Posted to common-user@hadoop.apache.org by Rahul Sood <rs...@yahoo-inc.com> on 2008/09/05 14:35:21 UTC
contrib join package
Hi,
Is there any detailed documentation on the
org.apache.hadoop.contrib.utils.join package ? I have a simple Join task
consisting of 2 input datasets. Each contains tab-separated records.

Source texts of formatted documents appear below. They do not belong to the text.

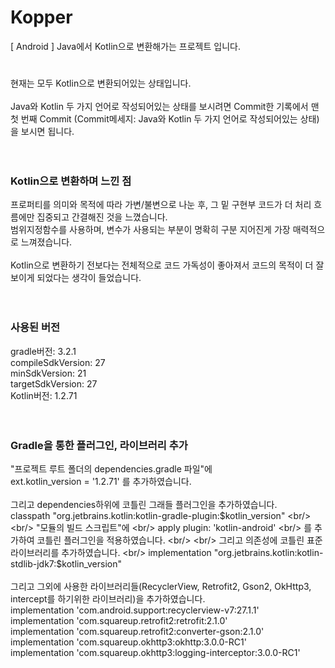 # Kopper
[ Android ] Java에서 Kotlin으로 변환해가는 프로젝트 입니다.

#

 현재는 모두 Kotlin으로 변환되어있는 상태입니다. <br/>
 <br/>
 Java와 Kotlin 두 가지 언어로 작성되어있는 상태를 보시려면 Commit한 기록에서 맨 첫 번째 Commit (Commit메세지: Java와 Kotlin 두 가지 언어로 작성되어있는 상태)을 보시면 됩니다. <br/>
<br/>
<br/>
### Kotlin으로 변환하며 느낀 점

 프로퍼티를 의미와 목적에 따라 가변/불변으로 나눈 후, 그 밑 구현부 코드가 더 처리 흐름에만 집중되고 간결해진 것을 느꼈습니다. <br/>
범위지정함수를 사용하며, 변수가 사용되는 부분이 명확히 구분 지어진게 가장 매력적으로 느껴졌습니다. <br/>
<br/>
 Kotlin으로 변환하기 전보다는 전체적으로 코드 가독성이 좋아져서 코드의 목적이 더 잘 보이게 되었다는 생각이 들었습니다. <br/>
<br/>
<br/>
### 사용된 버전

gradle버전: 3.2.1 <br/>
compileSdkVersion: 27 <br/>
minSdkVersion: 21 <br/>
targetSdkVersion: 27 <br/>
Kotlin버전: 1.2.71 <br/>
<br/>
<br/>
### Gradle을 통한 플러그인, 라이브러리 추가

"프로젝트 루트 폴더의 dependencies.gradle 파일"에 <br/>
ext.kotlin_version = '1.2.71' 를 추가하였습니다. <br/>
<br/>
그리고 dependencies하위에 코틀린 그래들 플러그인을 추가하였습니다. <br/>
classpath "org.jetbrains.kotlin:kotlin-gradle-plugin:$kotlin_version" <br/>
<br/>
"모듈의 빌드 스크립트"에 <br/>
apply plugin: 'kotlin-android' <br/>
를 추가하여 코틀린 플러그인을 적용하였습니다. <br/>
<br/>
그리고 의존성에 코틀린 표준 라이브러리를 추가하였습니다. <br/>
implementation "org.jetbrains.kotlin:kotlin-stdlib-jdk7:$kotlin_version" <br/>
<br/>
그리고 그외에 사용한 라이브러리들(RecyclerView, Retrofit2, Gson2, OkHttp3, intercept를 하기위한 라이브러리)을 추가하였습니다. <br/>
implementation 'com.android.support:recyclerview-v7:27.1.1' <br/>
implementation 'com.squareup.retrofit2:retrofit:2.1.0' <br/>
implementation 'com.squareup.retrofit2:converter-gson:2.1.0' <br/>
implementation 'com.squareup.okhttp3:okhttp:3.0.0-RC1' <br/>
implementation 'com.squareup.okhttp3:logging-interceptor:3.0.0-RC1' <br/>
<br/>
<br/>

Set1: Record format = field1\tfield2\tfield3\tfield4\tfield5
Set2: Record format = field1\tfield2\tfield3
Join criterion: Set1.field1 = Set2.field1
Output: Set2.field2\tSet1.field2\tSet1.field3\tSet1.field4
The org.apache.hadoop.contrib.utils.join package contains DataJoinMapperBase
and DataJoinReducerBase abstract classes, and a TaggedMapOutput class which
should be the base class for the mapper output values. But there aren't any
examples showing how these classes should be used to implement inner or
outer joins in a generic manner.
If anybody has used this package and would like to share their experience,
please let me know.
Thanks,
Rahul Sood
rsood@yahoo-inc.com
Re: contrib join package
Posted by Owen O'Malley <om...@apache.org>.
Please look at the examples in the
source<http://svn.apache.org/repos/asf/hadoop/core/trunk/src/contrib/data_join/src/examples/org/apache/hadoop/contrib/utils/join/>directory.
Unfortunately, I don't know of any other documentation on it.
-- Owen